**About this task**
The entries that follow include a run beginning at the line with "With our recent" and ending at the line with "We minimize this"; restate that run word for word and leave the rest out.
** Opening The data block **
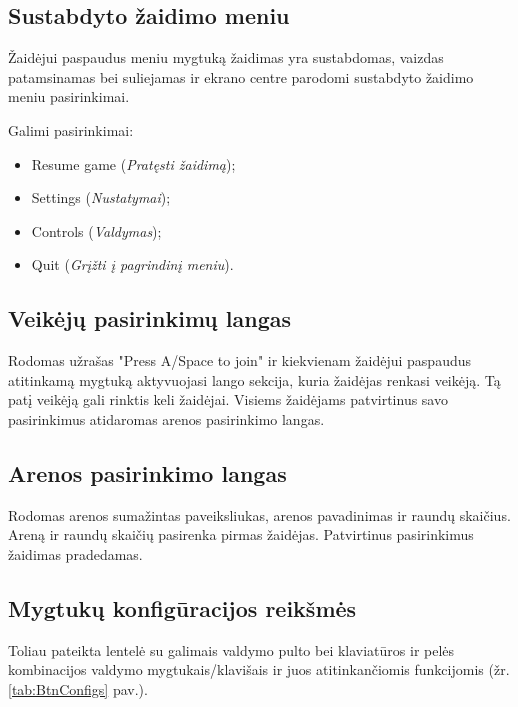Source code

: \documentclass{VUMIFPSkursinis}
\begin{document}
\subsection{Sustabdyto žaidimo meniu}
Žaidėjui paspaudus meniu mygtuką žaidimas yra sustabdomas, vaizdas patamsinamas bei suliejamas ir ekrano centre parodomi sustabdyto žaidimo meniu pasirinkimai.\newline

Galimi pasirinkimai:
\begin{itemize}
    \item Resume game (\textit{Pratęsti žaidimą});
    \item Settings (\textit{Nustatymai});
    \item Controls (\textit{Valdymas});
    \item Quit (\textit{Grįžti į pagrindinį meniu}).
\end{itemize}


\subsection{Veikėjų pasirinkimų langas}
Rodomas užrašas "Press A/Space to join" ir kiekvienam žaidėjui paspaudus atitinkamą mygtuką aktyvuojasi lango sekcija, kuria žaidėjas renkasi veikėją. Tą patį veikėją gali rinktis keli žaidėjai. Visiems žaidėjams patvirtinus savo pasirinkimus atidaromas arenos pasirinkimo langas.

\subsection{Arenos pasirinkimo langas}
Rodomas arenos sumažintas paveiksliukas, arenos pavadinimas ir raundų skaičius. Areną ir raundų skaičių pasirenka pirmas žaidėjas. Patvirtinus pasirinkimus žaidimas pradedamas.


\subsection{Mygtukų konfigūracijos reikšmės}
Toliau pateikta lentelė su galimais valdymo pulto bei   klaviatūros ir pelės kombinacijos valdymo mygtukais/klavišais ir juos atitinkančiomis funkcijomis (žr. \ref{tab:BtnConfigs} pav.).
\end{document}
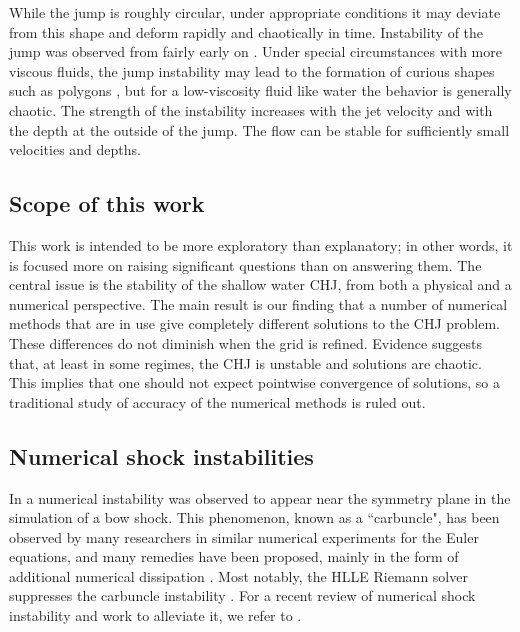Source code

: \documentclass{article}
\begin{document}
While the jump is roughly circular, under appropriate conditions it may deviate
from this shape and deform rapidly and chaotically in time.
Instability of the jump was observed from fairly early on \cite{craik1981circular}.
Under special circumstances with more viscous fluids, the jump instability may lead to
the formation of curious shapes such as polygons \cite{ellegaard1998creating}, but
for a low-viscosity fluid like water the behavior is generally chaotic.
The strength of the instability increases with the jet velocity and with the
depth at the outside of the jump.  The flow can be stable for sufficiently small
velocities and depths.

\subsection{Scope of this work}
This work is intended to be more exploratory than explanatory; in other words,
it is focused more on raising significant questions than on answering them.
The central issue is the stability of the shallow water CHJ, from both a
physical and a numerical perspective.
The main result is our finding that a number of numerical methods that are
in use give completely different solutions to the CHJ problem.
These differences do not diminish when the grid is refined.
Evidence suggests that, at least in some regimes, the CHJ is unstable
and solutions are chaotic.  This implies that one should not expect pointwise
convergence of solutions, so a traditional study of accuracy of the numerical
methods is ruled out.

\subsection{Numerical shock instabilities}

In \cite{peery1988blunt} a numerical instability was observed to
appear near the symmetry plane in the simulation of a bow shock.
This phenomenon, known as a ``carbuncle", has been observed by many researchers
in similar numerical experiments for the Euler equations, and many remedies
have been proposed, mainly in the form of additional numerical dissipation
\cite{quirk1997contribution,pandolfi2001numerical,dumbser2004matrix,chauvat2005shock,ismail2009proposed,shen2014stability}.
Most notably, the HLLE Riemann solver suppresses the carbuncle instability \cite{quirk1997contribution}.
For a recent review of numerical shock instability and work to alleviate it,
we refer to \cite[Section 2.5]{simonnumerical}.
\end{document}
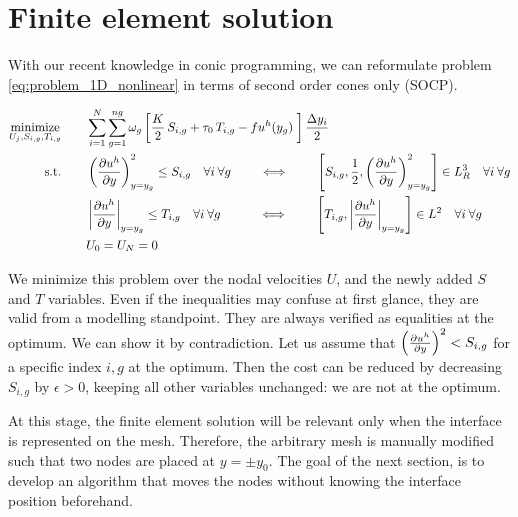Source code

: \documentclass[11 pt]{report}
\begin{document}
\section{Finite element solution}
\label{sec:fem_1D}
With our recent knowledge in conic programming, we can reformulate problem \eqref{eq:problem_1D_nonlinear} in terms of second order cones only (SOCP).
\begin{empheqboxed}
    \begin{equation}
        \begin{aligned}
            \operatorname*{minimize}_{U_j, S_{i, g}, T_{i, g}} \qquad &\sum_{i=1}^N \sum_{g=1}^{ng} \omega_{g} \left[\frac{K}{2} \, S_{i, g} + \tau_0 \, T_{i,g} - f u^h(y_g) \; \right] \frac{\Delta y_i}{2}\\
            \textrm{s.t.} \qquad & \left(\pdv{u^h}{y}\right)^2_{y=y_g} \leq S_{i,g} \quad \forall i \:\forall g \qquad \iff \qquad \left[S_{i,g}, \frac{1}{2}, \left(\pdv{u^h}{y}\right)^2_{y=y_g}\right] \in L_R^{3} \quad \forall i \:\forall g\\
            \qquad & \left|\pdv{u^h}{y}\right|_{y=y_g} \leq T_{i,g} \quad \forall i \:\forall g \qquad\;\;\: \iff \qquad \left[ T_{i,g}, \left|\pdv{u^h}{y}\right|_{y=y_g}\right] \in L^{2} \quad \forall i \:\forall g\\
            \qquad & U_0 = U_N = 0
        \end{aligned}
        \label{eq:problem_1D}
    \end{equation}
\end{empheqboxed}

We minimize this problem over the nodal velocities $U$, and the newly added $S$ and $T$ variables. Even if the inequalities may confuse at first glance, they are valid from a modelling standpoint. They are always verified as equalities at the optimum. We can show it by contradiction. Let us assume that $\left(\pdv{u^h}{y}\right)^2 < S_{i,g}$ for a specific index $i,g$ at the optimum. Then the cost can be reduced by decreasing $S_{i,g}$ by $\epsilon > 0$, keeping all other variables unchanged: we are not at the optimum. %

At this stage, the finite element solution will be relevant only when the interface is represented on the mesh. Therefore, the arbitrary mesh is manually modified such that two nodes are placed at $y=\pm y_0$. The goal of the next section, is to develop an algorithm that moves the nodes without knowing the interface position beforehand.
\end{document}
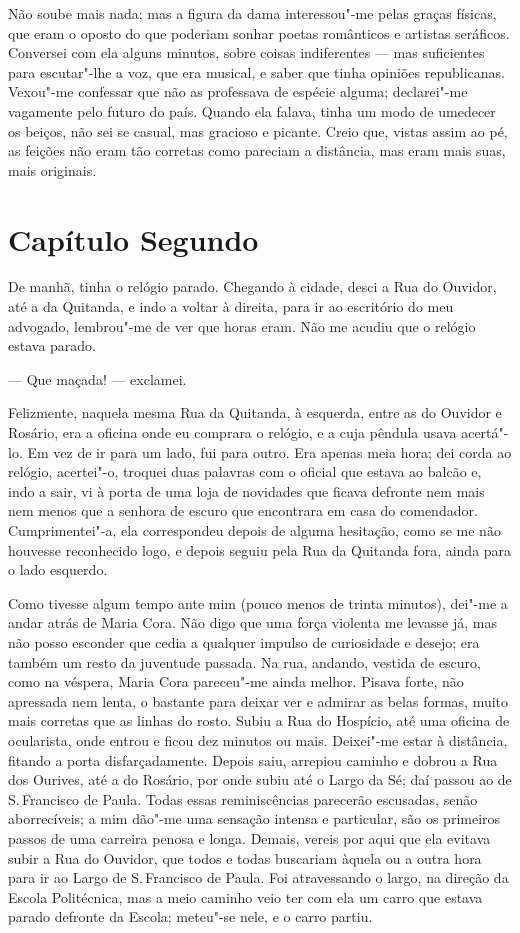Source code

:\begin{linenumbers}
Não soube mais nada; mas a figura da dama interessou"-me pelas graças
físicas, que eram o oposto do que poderiam sonhar poetas românticos e
artistas seráficos. Conversei com ela alguns minutos, sobre coisas
indiferentes --- mas suficientes para escutar"-lhe a voz, que era musical,
e saber que tinha opiniões republicanas. Vexou"-me confessar que não as
professava de espécie alguma; declarei"-me vagamente pelo futuro do país.
Quando ela falava, tinha um modo de umedecer os beiços, não sei se
casual, mas gracioso e picante. Creio que, vistas assim ao pé, as
feições não eram tão corretas como pareciam a distância, mas eram mais
suas, mais originais.

\section{Capítulo Segundo}

De manhã, tinha o relógio parado. Chegando à cidade, desci a Rua do
Ouvidor, até a da Quitanda, e indo a voltar à direita, para ir ao
escritório do meu advogado, lembrou"-me de ver que horas eram. Não me
acudiu que o relógio estava parado.

--- Que maçada! --- exclamei.

Felizmente, naquela mesma Rua da Quitanda, à esquerda, entre as do
Ouvidor e Rosário, era a oficina onde eu comprara o relógio, e a cuja
pêndula usava acertá"-lo. Em vez de ir para um lado, fui para outro. Era
apenas meia hora; dei corda ao relógio, acertei"-o, troquei duas palavras
com o oficial que estava ao balcão e, indo a sair, vi à porta de uma
loja de novidades que ficava defronte nem mais nem menos que a senhora
de escuro que encontrara em casa do comendador. Cumprimentei"-a, ela
correspondeu depois de alguma hesitação, como se me não houvesse
reconhecido logo, e depois seguiu pela Rua da Quitanda fora, ainda para
o lado esquerdo.

Como tivesse algum tempo ante mim (pouco menos de trinta minutos),
dei"-me a andar atrás de Maria Cora. Não digo que uma força violenta me
levasse já, mas não posso esconder que cedia a qualquer impulso de
curiosidade e desejo; era também um resto da juventude passada. Na rua,
andando, vestida de escuro, como na véspera, Maria Cora pareceu"-me ainda
melhor. Pisava forte, não apressada nem lenta, o bastante para deixar
ver e admirar as belas formas, muito mais corretas que as linhas do
rosto. Subiu a Rua do Hospício, até uma oficina de ocularista, onde
entrou e ficou dez minutos ou mais. Deixei"-me estar à distância, fitando
a porta disfarçadamente. Depois saiu, arrepiou caminho e dobrou a Rua
dos Ourives, até a do Rosário, por onde subiu até o Largo da Sé; daí
passou ao de S.\,Francisco de Paula. Todas essas reminiscências parecerão
escusadas, senão aborrecíveis; a mim dão"-me uma sensação intensa e
particular, são os primeiros passos de uma carreira penosa e longa.
Demais, vereis por aqui que ela evitava subir a Rua do Ouvidor, que
todos e todas buscariam àquela ou a outra hora para ir ao Largo de S.\,Francisco de Paula. Foi atravessando o largo, na direção da Escola
Politécnica, mas a meio caminho veio ter com ela um carro que estava
parado defronte da Escola; meteu"-se nele, e o carro partiu.


\end{linenumbers}
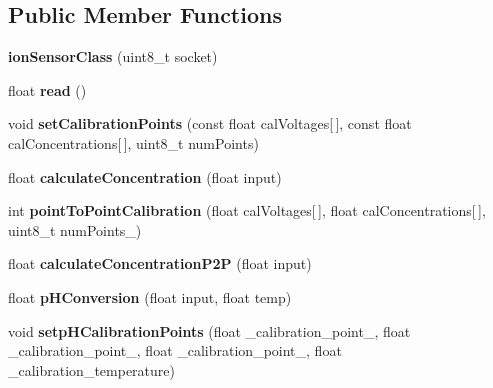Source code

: \subsection*{Public Member Functions}
\begin{DoxyCompactItemize}
\item 
{\bfseries ion\+Sensor\+Class} (uint8\+\_\+t socket)\hypertarget{classion_sensor_class_ac8cfbb4c9f170be2e5c6909e34c21c78}{}\label{classion_sensor_class_ac8cfbb4c9f170be2e5c6909e34c21c78}

\item 
float {\bfseries read} ()\hypertarget{classion_sensor_class_ae85c547f0eb3a9e1768120fc042eab55}{}\label{classion_sensor_class_ae85c547f0eb3a9e1768120fc042eab55}

\item 
void {\bfseries set\+Calibration\+Points} (const float cal\+Voltages\mbox{[}$\,$\mbox{]}, const float cal\+Concentrations\mbox{[}$\,$\mbox{]}, uint8\+\_\+t num\+Points)\hypertarget{classion_sensor_class_a250d1c72eeed1953f8fdd73efe18a416}{}\label{classion_sensor_class_a250d1c72eeed1953f8fdd73efe18a416}

\item 
float {\bfseries calculate\+Concentration} (float input)\hypertarget{classion_sensor_class_aa20350362505478203bb70acb67eddb3}{}\label{classion_sensor_class_aa20350362505478203bb70acb67eddb3}

\item 
int {\bfseries point\+To\+Point\+Calibration} (float cal\+Voltages\mbox{[}$\,$\mbox{]}, float cal\+Concentrations\mbox{[}$\,$\mbox{]}, uint8\+\_\+t num\+Points\+\_\+)\hypertarget{classion_sensor_class_a8906a5394729b5c9782afc88c1a49ba1}{}\label{classion_sensor_class_a8906a5394729b5c9782afc88c1a49ba1}

\item 
float {\bfseries calculate\+Concentration\+P2P} (float input)\hypertarget{classion_sensor_class_a7ef37823b9b04093b577891ee5514011}{}\label{classion_sensor_class_a7ef37823b9b04093b577891ee5514011}

\item 
float {\bfseries p\+H\+Conversion} (float input, float temp)\hypertarget{classion_sensor_class_a3a637639f3237c74b964049f3e38e1a2}{}\label{classion_sensor_class_a3a637639f3237c74b964049f3e38e1a2}

\item 
void {\bfseries setp\+H\+Calibration\+Points} (float \+\_\+calibration\+\_\+point\+\_, float \+\_\+calibration\+\_\+point\+\_, float \+\_\+calibration\+\_\+point\+\_, float \+\_\+calibration\+\_\+temperature)\hypertarget{classion_sensor_class_ab4270d7c617c965131035efa95079a8a}{}\label{classion_sensor_class_ab4270d7c617c965131035efa95079a8a}

\end{DoxyCompactItemize}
** Closing The data block **
**Solved exercise**
With our recent knowledge in conic programming, we can reformulate problem \eqref{eq:problem_1D_nonlinear} in terms of second order cones only (SOCP).
\begin{empheqboxed}
    \begin{equation}
        \begin{aligned}
            \operatorname*{minimize}_{U_j, S_{i, g}, T_{i, g}} \qquad &\sum_{i=1}^N \sum_{g=1}^{ng} \omega_{g} \left[\frac{K}{2} \, S_{i, g} + \tau_0 \, T_{i,g} - f u^h(y_g) \; \right] \frac{\Delta y_i}{2}\\
            \textrm{s.t.} \qquad & \left(\pdv{u^h}{y}\right)^2_{y=y_g} \leq S_{i,g} \quad \forall i \:\forall g \qquad \iff \qquad \left[S_{i,g}, \frac{1}{2}, \left(\pdv{u^h}{y}\right)^2_{y=y_g}\right] \in L_R^{3} \quad \forall i \:\forall g\\
            \qquad & \left|\pdv{u^h}{y}\right|_{y=y_g} \leq T_{i,g} \quad \forall i \:\forall g \qquad\;\;\: \iff \qquad \left[ T_{i,g}, \left|\pdv{u^h}{y}\right|_{y=y_g}\right] \in L^{2} \quad \forall i \:\forall g\\
            \qquad & U_0 = U_N = 0
        \end{aligned}
        \label{eq:problem_1D}
    \end{equation}
\end{empheqboxed}

We minimize this problem over the nodal velocities $U$, and the newly added $S$ and $T$ variables. Even if the inequalities may confuse at first glance, they are valid from a modelling standpoint. They are always verified as equalities at the optimum. We can show it by contradiction. Let us assume that $\left(\pdv{u^h}{y}\right)^2 < S_{i,g}$ for a specific index $i,g$ at the optimum. Then the cost can be reduced by decreasing $S_{i,g}$ by $\epsilon > 0$, keeping all other variables unchanged: we are not at the optimum. %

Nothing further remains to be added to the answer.